As surely as Alexander Fleming discovered the first antibiotic some 80 years ago, he also “invented” the platform for the creation of MDROs. We are the “distribution network.” Penicillin was introduced in 1943. Penicillin-resistant Staphylococcus aureus was first identified in the 1950s in hospitals and nurseries. Fortunately, new antibiotics were discovered, so the problem was usually academic, rather than patient-threatening. By the 1970s, methicillin-resistant S. aureus (MRSA) had emerged, and one of those “new” antibiotics, vancomycin, came into widespread use. By the 1990s, vancomycin-resistant enterococci (VRE) emerged — and most of these organisms are also resistant to traditional, first-line antimicrobial agents.
In June 2002, the first vancomycin-resistant S. aureus was reported. Today, many, many bacterial pathogens are penicillin-resistant, including more than 95 percent of staphylococci and 30–50 percent of pneumococci. Methicillin-resistant Staph aureus (MRSA) has become a common cause of skin and soft-tissue infections, as well as necrotizing fasciitis and pneumonia. It is often mistaken for a spider bite when first seen. A single clone, USA300, is responsible for most community-associated MRSA infection in the United States. MRSA is an example of a microbe that has adapted to the point where it poses frequent, serious clinical challenges in many medical practices. The spread of this organism has shown how rapidly MRDOs can disseminate. From almost zero in 1999 to worldwide distribution in just a few short years.
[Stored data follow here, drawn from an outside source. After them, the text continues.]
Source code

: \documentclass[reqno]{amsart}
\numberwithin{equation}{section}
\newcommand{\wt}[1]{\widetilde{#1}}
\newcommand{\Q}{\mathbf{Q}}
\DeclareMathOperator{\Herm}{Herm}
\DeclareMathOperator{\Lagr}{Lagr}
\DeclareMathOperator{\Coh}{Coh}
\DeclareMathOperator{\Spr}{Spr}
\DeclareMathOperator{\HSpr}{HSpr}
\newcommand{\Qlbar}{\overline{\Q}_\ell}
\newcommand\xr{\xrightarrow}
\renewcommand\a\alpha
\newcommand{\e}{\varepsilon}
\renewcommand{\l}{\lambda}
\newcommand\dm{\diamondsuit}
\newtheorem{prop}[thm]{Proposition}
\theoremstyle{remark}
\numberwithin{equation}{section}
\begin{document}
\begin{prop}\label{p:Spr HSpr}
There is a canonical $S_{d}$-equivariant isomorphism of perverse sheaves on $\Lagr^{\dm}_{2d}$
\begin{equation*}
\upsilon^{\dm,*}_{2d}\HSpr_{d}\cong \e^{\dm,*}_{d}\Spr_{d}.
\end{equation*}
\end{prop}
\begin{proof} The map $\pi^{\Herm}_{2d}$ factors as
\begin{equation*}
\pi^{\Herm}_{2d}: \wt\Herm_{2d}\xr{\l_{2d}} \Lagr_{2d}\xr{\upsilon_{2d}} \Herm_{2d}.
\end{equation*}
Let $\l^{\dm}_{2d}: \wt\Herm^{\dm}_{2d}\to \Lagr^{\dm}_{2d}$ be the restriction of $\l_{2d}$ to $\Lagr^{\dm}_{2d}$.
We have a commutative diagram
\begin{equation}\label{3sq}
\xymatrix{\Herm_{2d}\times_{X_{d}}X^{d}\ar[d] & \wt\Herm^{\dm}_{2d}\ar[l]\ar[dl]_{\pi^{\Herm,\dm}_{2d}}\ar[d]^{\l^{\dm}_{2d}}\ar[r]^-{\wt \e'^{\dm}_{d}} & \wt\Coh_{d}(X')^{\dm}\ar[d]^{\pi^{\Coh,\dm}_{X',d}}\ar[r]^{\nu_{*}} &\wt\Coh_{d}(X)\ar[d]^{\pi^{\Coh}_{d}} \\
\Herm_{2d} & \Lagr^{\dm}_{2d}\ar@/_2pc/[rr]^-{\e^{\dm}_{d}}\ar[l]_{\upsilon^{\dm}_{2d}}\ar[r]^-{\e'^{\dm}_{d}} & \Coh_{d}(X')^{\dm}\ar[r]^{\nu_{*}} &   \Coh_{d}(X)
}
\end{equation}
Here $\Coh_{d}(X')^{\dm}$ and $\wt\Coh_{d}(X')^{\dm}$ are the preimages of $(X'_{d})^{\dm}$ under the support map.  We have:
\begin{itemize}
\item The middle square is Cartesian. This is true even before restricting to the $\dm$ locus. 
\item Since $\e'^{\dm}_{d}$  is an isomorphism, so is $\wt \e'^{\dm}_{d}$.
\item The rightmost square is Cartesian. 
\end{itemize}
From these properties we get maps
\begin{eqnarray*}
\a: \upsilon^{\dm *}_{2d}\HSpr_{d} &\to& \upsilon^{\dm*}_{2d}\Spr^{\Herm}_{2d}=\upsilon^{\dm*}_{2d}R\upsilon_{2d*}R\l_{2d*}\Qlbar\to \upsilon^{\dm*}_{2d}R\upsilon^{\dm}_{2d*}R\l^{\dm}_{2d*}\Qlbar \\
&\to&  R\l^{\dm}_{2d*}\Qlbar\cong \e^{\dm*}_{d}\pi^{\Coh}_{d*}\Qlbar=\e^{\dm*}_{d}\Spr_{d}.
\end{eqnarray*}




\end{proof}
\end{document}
Our “newer” antibiotics, such as the fluoroquinolones, along with the third- and fourth-generation cephalosporins, were in use for only a few years before we began to see a similar pattern of the emergence of resistant organisms. Basically, with each new antimicrobial agent, the pathogens have found a way to outsmart it. Charles Darwin (1809-1882) wrote, “It is not the strongest of species that survive, nor the most intelligent, but the ones most responsive to change.”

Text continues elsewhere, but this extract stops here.